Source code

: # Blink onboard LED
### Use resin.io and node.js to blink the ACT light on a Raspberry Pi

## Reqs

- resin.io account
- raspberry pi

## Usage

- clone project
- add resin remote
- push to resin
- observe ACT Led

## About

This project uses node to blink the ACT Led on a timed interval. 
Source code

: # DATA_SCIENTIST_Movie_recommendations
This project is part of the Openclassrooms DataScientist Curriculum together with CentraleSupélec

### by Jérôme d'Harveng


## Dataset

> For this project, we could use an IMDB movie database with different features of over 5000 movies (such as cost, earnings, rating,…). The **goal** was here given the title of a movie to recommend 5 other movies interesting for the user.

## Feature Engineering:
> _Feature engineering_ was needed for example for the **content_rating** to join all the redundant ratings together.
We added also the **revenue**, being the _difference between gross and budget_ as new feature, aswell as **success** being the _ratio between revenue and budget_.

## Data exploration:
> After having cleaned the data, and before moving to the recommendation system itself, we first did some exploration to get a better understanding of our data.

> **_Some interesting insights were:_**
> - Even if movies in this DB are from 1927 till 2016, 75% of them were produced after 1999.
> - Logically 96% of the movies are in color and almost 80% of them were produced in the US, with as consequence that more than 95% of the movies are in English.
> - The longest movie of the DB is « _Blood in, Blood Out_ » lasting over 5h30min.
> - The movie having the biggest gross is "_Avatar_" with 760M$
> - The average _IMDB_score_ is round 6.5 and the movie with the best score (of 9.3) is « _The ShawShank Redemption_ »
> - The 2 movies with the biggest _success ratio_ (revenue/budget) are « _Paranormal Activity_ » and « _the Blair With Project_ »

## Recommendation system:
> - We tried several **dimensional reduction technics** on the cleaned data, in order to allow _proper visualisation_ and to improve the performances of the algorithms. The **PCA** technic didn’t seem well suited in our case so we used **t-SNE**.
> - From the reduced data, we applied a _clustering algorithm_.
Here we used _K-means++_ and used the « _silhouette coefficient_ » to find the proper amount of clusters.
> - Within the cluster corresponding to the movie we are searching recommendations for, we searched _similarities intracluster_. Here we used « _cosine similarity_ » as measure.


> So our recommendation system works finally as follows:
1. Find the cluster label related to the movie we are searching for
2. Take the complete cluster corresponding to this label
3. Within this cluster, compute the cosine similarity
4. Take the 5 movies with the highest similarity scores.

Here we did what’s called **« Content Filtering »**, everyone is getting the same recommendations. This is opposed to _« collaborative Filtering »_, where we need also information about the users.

■ ■ ■ ■

## EXERCISE INSTRUCTIONS
All of the records above are to be printed again exactly as they appear.

## YOUR RESPONSE
Source code

: # Blink onboard LED
### Use resin.io and node.js to blink the ACT light on a Raspberry Pi

## Reqs

- resin.io account
- raspberry pi

## Usage

- clone project
- add resin remote
- push to resin
- observe ACT Led

## About

This project uses node to blink the ACT Led on a timed interval. 
Source code

: # DATA_SCIENTIST_Movie_recommendations
This project is part of the Openclassrooms DataScientist Curriculum together with CentraleSupélec

### by Jérôme d'Harveng


## Dataset

> For this project, we could use an IMDB movie database with different features of over 5000 movies (such as cost, earnings, rating,…). The **goal** was here given the title of a movie to recommend 5 other movies interesting for the user.

## Feature Engineering:
> _Feature engineering_ was needed for example for the **content_rating** to join all the redundant ratings together.
We added also the **revenue**, being the _difference between gross and budget_ as new feature, aswell as **success** being the _ratio between revenue and budget_.

## Data exploration:
> After having cleaned the data, and before moving to the recommendation system itself, we first did some exploration to get a better understanding of our data.

> **_Some interesting insights were:_**
> - Even if movies in this DB are from 1927 till 2016, 75% of them were produced after 1999.
> - Logically 96% of the movies are in color and almost 80% of them were produced in the US, with as consequence that more than 95% of the movies are in English.
> - The longest movie of the DB is « _Blood in, Blood Out_ » lasting over 5h30min.
> - The movie having the biggest gross is "_Avatar_" with 760M$
> - The average _IMDB_score_ is round 6.5 and the movie with the best score (of 9.3) is « _The ShawShank Redemption_ »
> - The 2 movies with the biggest _success ratio_ (revenue/budget) are « _Paranormal Activity_ » and « _the Blair With Project_ »

## Recommendation system:
> - We tried several **dimensional reduction technics** on the cleaned data, in order to allow _proper visualisation_ and to improve the performances of the algorithms. The **PCA** technic didn’t seem well suited in our case so we used **t-SNE**.
> - From the reduced data, we applied a _clustering algorithm_.
Here we used _K-means++_ and used the « _silhouette coefficient_ » to find the proper amount of clusters.
> - Within the cluster corresponding to the movie we are searching recommendations for, we searched _similarities intracluster_. Here we used « _cosine similarity_ » as measure.


> So our recommendation system works finally as follows:
1. Find the cluster label related to the movie we are searching for
2. Take the complete cluster corresponding to this label
3. Within this cluster, compute the cosine similarity
4. Take the 5 movies with the highest similarity scores.

Here we did what’s called **« Content Filtering »**, everyone is getting the same recommendations. This is opposed to _« collaborative Filtering »_, where we need also information about the users.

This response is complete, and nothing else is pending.